L’Orsa è così il simbolo, quindi, di un destino crudele che si consuma malgrado la propria volontà e malgrado le proprie convinzioni.
Se per una parte del mito, Zeus stesso mandò, però, Ermete a trarre in salvo dal seno di Callisto morente, il loro figlio Arcade, in un’altra versione, il destino per L’Orsa – Callisto è ancora più crudele, paradigmatico, nonché paradossale: non venire più riconosciuta dal figlio, il quale, fuggendo, viene raccolto da una famiglia di cacciatori.
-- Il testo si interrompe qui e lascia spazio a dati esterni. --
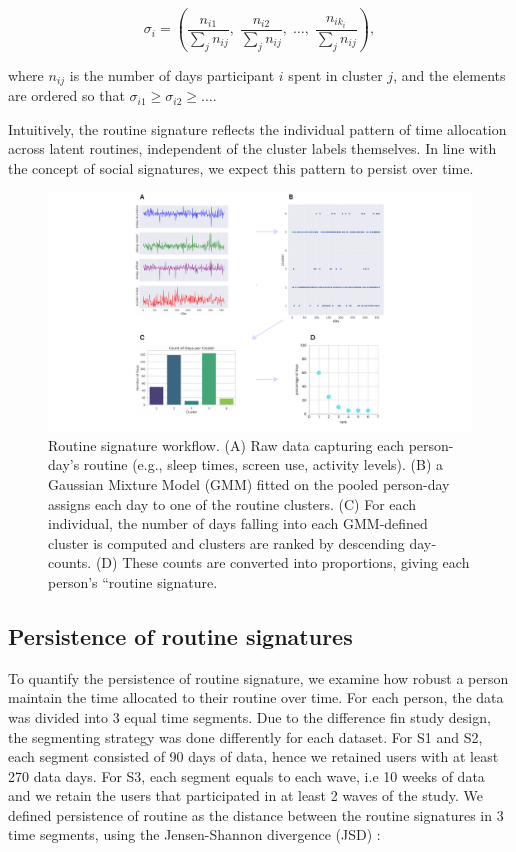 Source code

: \documentclass[pdflatex,sn-vancouver,Numbered]{bst/sn-jnl}%
\theoremstyle{thmstyleone}%
\theoremstyle{thmstyletwo}%
\theoremstyle{thmstylethree}%
\begin{document}
\begin{equation}
    \sigma_i = \left(
    \frac{n_{i1}}{\sum_j n_{ij}},\;
    \frac{n_{i2}}{\sum_j n_{ij}},\;
    \ldots,\;
    \frac{n_{ik_i}}{\sum_j n_{ij}}
    \right),
\end{equation}

where \(n_{ij}\) is the number of days participant \(i\) spent in cluster \(j\), and the elements are ordered so that \(\sigma_{i1} \geq \sigma_{i2} \geq \dots\).  

Intuitively, the routine signature reflects the individual pattern of time allocation across latent routines, independent of the cluster labels themselves. In line with the concept of social signatures, we expect this pattern to persist over time.


\begin{figure}[!htbp]
    \centering
    \includegraphics[width=\textwidth]{figures/workflow.pdf}
    \caption{Routine signature workflow. (A) Raw data capturing each person-day’s routine (e.g., sleep times, screen use, activity levels).
(B) a Gaussian Mixture Model (GMM) fitted on the pooled person-day assigns each day to one of the routine clusters.
(C) For each individual, the number of days falling into each GMM‐defined cluster is computed and clusters are ranked by descending day‐counts.
(D) These counts are converted into proportions, giving each person’s “routine signature.}
    \label{fig:routine-sig-workflow}
\end{figure}

\subsection*{Persistence of routine signatures}\label{sec:methods:signature_persistence}  

To quantify the persistence of routine signature, we examine how robust a person maintain the time allocated to their routine over time. For each person, the data was divided into 3 equal time segments. Due to the difference fin study design, the segmenting strategy was done differently for each dataset. For S1 and S2, each segment consisted of 90 days of data, hence we retained users with at least 270 data days. For S3, each segment equals to each wave, i.e 10 weeks of data and we retain the users that participated in at least 2 waves of the study. We defined persistence of routine as the distance between the routine signatures in 3 time segments, using the Jensen-Shannon divergence (JSD) \cite{lin1991divergence}:
\end{document}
Riconoscerà sua madre, lo sguardo amato, durante una battuta di caccia: il padre fermerà l’arco, prima che venga commesso un matricidio e, per tutelarli definitivamente, li condurrà in cielo.
L’Orsa Maggiore, ovvero la Grande Orsa si potrebbe definire anche l’Orsa Madre. Proprio così, perché di una madre si tratta.
Sulla scia dei recenti accadimenti e secondo quel filone che caratterizza la propria recente ricerca (per cui la rappresentazione di sé avviene sempre ed esclusivamente per il tramite dell’animale), Annamaria Targher pone un’Orsa in mezzo alla tela, ieraticamente, spesso isolata rispetto ad un contesto per nulla scontato e che diviene un banco di prova (una cartina di tornasole) della contemporaneità: sono, infatti, oggetti desunti e ritagliati specialmente dalla riviste “femminili” o dai sempre più diffusi e indispensabili abbecedari della buona e bella casa… L’Orsa ne è avvolta come in un turbinio, ma ne rimane stranamente incolume: nulla, infatti, scuote il suo lasciarsi andare. L’Orsa, pare proprio non curarsene, concentrata com’è su di sé, sull’abbandono del proprio corpo prima del lungo riposo invernale: quello stato di sonno profondo e prolungato che viene erroneamente scambiato come stadio di letargo. (Durante questo periodo, infatti, anche se l'organismo non assume cibo e liquidi, la temperatura corporea non si abbassa di molto e le funzioni fisiologiche, anche se ridotte, si svolgono secondo la norma. Inoltre, il sonno viene interrotto da più risvegli e l’Orsa è anche in grado di partorire 1 o 2 cuccioli riuscendo pure ad allattarli, nonostante il freddo).
L’Orsa assume pose non convenzionali, si sottrae al duro scadenziario dell’eterna lotta quotidiana per garantirsi la sopravvivenza per bastare, invece, a sé stessa e gustarsi inauditamente nella propria bellezza e auto contemplazione.
Nel linguaggio del tutto personale dell’artista, ritorna prepotentemente l’uso della tecnica artigianale dello stencil: sono soprattutto sagome di stelle che sostengono il volume del corpo, illuminandolo, e divenendo, di fatto e nella loro proliferazione, l’unico elemento di possibile raccordo con lo sfondo. Un concreto sostegno semantico così alla convinzione della divina e sempiterna unione tra l’animale e la sua corrispondente costellazione.